Argélia ou Algéria?

Um leitor pergunta por que nós escrevemos “Argélia”, quando o mundo todo parece preferir “Algéria”. A explicação é histórica: quando o mundo optou pelas formas francesas, “Alger” e “Algérie”, nosso léxico já usava “Argel” e “Argélia” há muito tempo.

No mês da Copa, nada mais natural que este desfile feérico de times e torcedores estrangeiros acabasse despertando dúvidas nos leitores desta coluna. A primeira questão foi uma provocação bem-humorada que nosso amigo Leo Iolovitch publicou em sua página no Facebook (para quem ainda não se deu conta, o Face não serve apenas para postar fotos de pratos de comida ou de gatinhos se espreguiçando): “Em todo o mundo se escreve Algéria, nós escrevemos Argélia. Acho que é coisa do Hortelino Trocaletra. Consulto os universitários e os professores universitários”.

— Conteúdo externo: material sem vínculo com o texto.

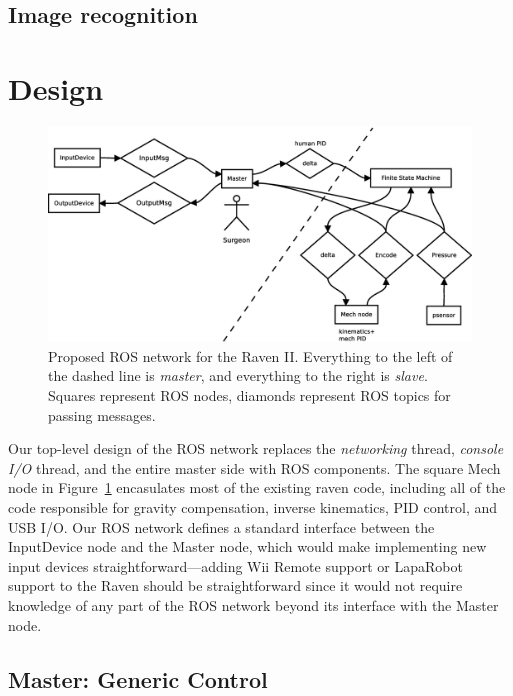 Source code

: \documentclass[letterpaper,twocolumn,10pt]{article}
\begin{document}
\subsection{Image recognition}

\section{Design}

\begin{figure}[ht!]
  \begin{center}
    \includegraphics[width=1.0\textwidth]{ros_high_level_v2.eps}
  \end{center}
  \caption{Proposed ROS network for the Raven II. Everything to the
    left of the dashed line is \emph{master}, and everything to the
    right is \emph{slave}. Squares represent ROS nodes, diamonds
    represent ROS topics for passing messages.}
  \label{fig:ros_network}
\end{figure}

Our top-level design of the ROS network replaces the \emph{networking}
thread, \emph{console I/O} thread, and the entire master side with ROS
components. The square Mech node in Figure~\ref{fig:ros_network}
encasulates most of the existing raven code, including all of the code
responsible for gravity compensation, inverse kinematics, PID control,
and USB I/O. Our ROS network defines a standard interface between the
InputDevice node and the Master node, which would make implementing
new input devices straightforward---adding Wii Remote support or
LapaRobot support to the Raven should be straightforward since it
would not require knowledge of any part of the ROS network beyond its
interface with the Master node.

\subsection{Master: Generic Control}
\end{document}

O que houve? Nada de mais. Essas variantes na forma dos topônimos podem parecer estranhas ao nosso olhar, acostumado ao mundo globalizado do noticiário da TV, mas são extremamente comuns quando se trata de lugares descobertos ou visitados há centenas de anos. Nossos antepassados interpretaram à sua moda os nomes estranhos que ouviram ― friso: apenas ouviram, porque a escrita, geralmente em alfabetos exóticos, não entrava aqui em cogitação ― e assim fixaram-se certos nomes que destoam dos que são utilizados por outros países. Said Ali, em seu brilhante ensaio Nomes Próprios Geográficos, não fala da Argélia, mas menciona centenas (literalmente) de exemplos de nomes vindos do Alemão, do Francês, do Espanhol e de várias línguas asiáticas que apresentam discrepâncias semelhantes.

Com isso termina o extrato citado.